WHAT THIS TASK INVOLVES -> Please, without the pictures, retype exactly the lines from the start of the material through the line that holds "para O. Em uma".
*** SOURCE RECORDS ***
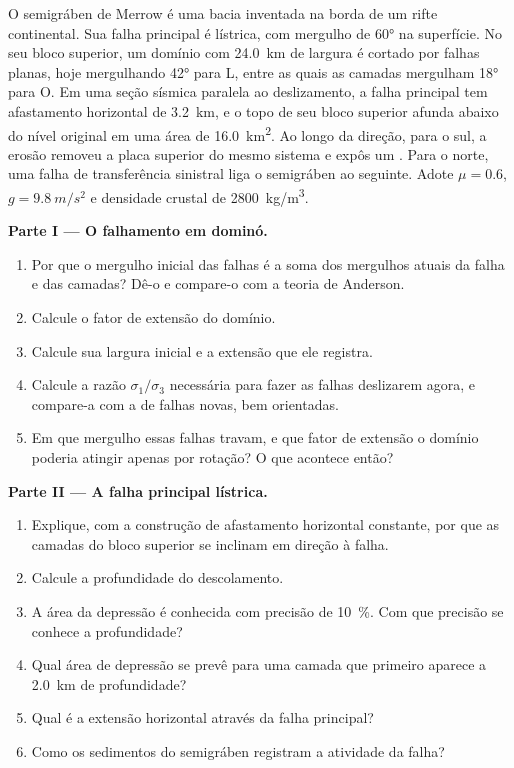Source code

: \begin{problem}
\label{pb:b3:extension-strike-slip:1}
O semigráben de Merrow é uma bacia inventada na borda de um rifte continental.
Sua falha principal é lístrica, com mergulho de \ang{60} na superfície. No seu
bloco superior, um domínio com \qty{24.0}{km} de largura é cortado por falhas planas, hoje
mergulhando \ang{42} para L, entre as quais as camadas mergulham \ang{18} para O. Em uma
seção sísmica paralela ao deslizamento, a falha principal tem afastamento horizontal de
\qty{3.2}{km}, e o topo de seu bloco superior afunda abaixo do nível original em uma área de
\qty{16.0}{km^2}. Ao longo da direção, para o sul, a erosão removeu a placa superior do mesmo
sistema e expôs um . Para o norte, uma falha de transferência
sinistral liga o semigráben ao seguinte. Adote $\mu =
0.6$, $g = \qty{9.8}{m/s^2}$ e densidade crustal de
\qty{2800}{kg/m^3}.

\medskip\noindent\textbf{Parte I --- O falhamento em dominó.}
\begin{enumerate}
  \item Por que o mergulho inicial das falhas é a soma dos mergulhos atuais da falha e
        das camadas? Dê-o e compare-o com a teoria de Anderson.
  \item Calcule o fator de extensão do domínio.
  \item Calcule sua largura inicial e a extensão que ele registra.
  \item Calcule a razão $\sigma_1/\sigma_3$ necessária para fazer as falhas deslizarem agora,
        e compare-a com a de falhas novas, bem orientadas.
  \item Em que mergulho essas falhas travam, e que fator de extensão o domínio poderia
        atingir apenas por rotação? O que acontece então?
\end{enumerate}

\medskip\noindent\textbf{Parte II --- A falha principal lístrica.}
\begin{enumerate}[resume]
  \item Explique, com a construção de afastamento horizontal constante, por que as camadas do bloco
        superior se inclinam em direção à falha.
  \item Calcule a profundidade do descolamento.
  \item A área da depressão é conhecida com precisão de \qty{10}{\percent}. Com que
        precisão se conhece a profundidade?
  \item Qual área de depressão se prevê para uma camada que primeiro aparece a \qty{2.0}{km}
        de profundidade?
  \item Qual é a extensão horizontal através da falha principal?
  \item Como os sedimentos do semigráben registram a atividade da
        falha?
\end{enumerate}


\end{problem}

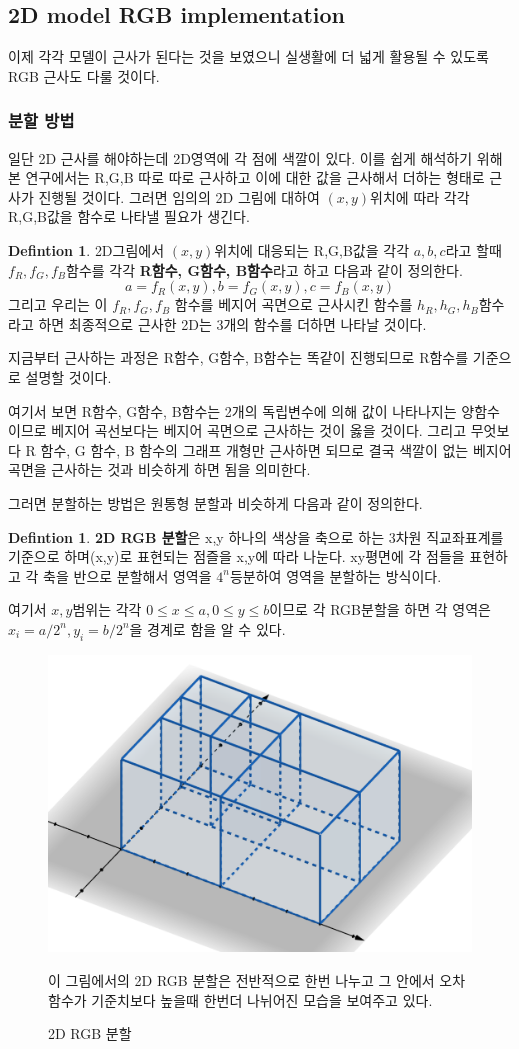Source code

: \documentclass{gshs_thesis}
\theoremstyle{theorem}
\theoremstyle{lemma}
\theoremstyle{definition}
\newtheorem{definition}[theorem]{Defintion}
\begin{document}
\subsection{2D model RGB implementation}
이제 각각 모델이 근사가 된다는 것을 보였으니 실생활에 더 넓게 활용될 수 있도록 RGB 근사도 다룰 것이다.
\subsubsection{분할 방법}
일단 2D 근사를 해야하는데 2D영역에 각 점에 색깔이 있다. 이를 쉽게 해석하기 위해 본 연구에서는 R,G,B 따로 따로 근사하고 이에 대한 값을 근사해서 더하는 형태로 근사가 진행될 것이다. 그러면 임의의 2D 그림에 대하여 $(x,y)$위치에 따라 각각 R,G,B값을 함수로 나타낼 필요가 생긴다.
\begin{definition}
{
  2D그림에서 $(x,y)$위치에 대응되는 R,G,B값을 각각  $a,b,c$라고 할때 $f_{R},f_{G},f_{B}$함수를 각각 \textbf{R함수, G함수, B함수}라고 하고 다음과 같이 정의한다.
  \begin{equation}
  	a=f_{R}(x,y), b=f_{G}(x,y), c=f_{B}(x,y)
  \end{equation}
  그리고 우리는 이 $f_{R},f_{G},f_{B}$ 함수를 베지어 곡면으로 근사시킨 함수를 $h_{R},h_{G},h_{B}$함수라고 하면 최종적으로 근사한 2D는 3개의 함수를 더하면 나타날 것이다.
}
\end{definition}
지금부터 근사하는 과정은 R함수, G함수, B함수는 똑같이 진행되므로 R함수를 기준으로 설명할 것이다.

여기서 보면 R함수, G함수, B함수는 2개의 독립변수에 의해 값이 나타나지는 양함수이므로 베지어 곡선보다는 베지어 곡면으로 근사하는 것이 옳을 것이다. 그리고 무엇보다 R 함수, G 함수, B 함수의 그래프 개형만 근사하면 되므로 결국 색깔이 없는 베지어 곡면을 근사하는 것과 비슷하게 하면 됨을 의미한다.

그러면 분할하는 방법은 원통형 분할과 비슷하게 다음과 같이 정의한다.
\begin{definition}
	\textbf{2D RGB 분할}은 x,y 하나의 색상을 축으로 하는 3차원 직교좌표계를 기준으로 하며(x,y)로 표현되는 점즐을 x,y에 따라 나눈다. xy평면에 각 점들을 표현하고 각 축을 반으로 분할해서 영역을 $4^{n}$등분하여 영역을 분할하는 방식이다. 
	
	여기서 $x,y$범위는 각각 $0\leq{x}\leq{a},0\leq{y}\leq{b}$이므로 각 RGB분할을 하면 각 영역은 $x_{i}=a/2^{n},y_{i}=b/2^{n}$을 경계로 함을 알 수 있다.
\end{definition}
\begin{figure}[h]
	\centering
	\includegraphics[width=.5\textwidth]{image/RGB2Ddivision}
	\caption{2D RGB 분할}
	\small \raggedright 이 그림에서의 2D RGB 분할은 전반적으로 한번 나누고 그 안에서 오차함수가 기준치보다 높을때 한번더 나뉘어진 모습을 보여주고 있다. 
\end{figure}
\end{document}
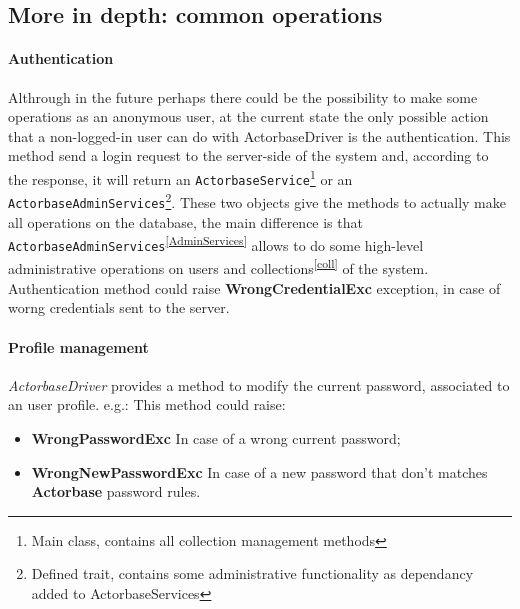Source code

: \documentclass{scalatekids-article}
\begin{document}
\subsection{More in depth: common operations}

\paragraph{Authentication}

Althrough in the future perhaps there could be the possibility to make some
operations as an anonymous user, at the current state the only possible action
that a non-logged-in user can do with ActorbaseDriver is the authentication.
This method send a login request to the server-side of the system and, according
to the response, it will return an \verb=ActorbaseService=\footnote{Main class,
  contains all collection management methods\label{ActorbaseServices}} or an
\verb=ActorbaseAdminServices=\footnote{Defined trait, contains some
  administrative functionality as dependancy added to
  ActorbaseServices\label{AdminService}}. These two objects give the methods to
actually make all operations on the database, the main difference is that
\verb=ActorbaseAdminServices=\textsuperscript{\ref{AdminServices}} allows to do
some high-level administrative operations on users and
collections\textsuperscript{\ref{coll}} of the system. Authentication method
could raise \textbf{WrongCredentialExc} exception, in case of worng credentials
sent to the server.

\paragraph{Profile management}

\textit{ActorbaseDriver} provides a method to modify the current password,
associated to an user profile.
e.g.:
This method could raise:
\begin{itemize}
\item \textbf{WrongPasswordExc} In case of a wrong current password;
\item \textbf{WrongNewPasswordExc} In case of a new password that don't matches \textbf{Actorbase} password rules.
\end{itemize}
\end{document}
*** End of SOURCE RECORDS ***
WRITTEN SOLUTION ->
Source code

: \begin{problem}
\label{pb:b3:extension-strike-slip:1}
O semigráben de Merrow é uma bacia inventada na borda de um rifte continental.
Sua falha principal é lístrica, com mergulho de \ang{60} na superfície. No seu
bloco superior, um domínio com \qty{24.0}{km} de largura é cortado por falhas planas, hoje
mergulhando \ang{42} para L, entre as quais as camadas mergulham \ang{18} para O. Em uma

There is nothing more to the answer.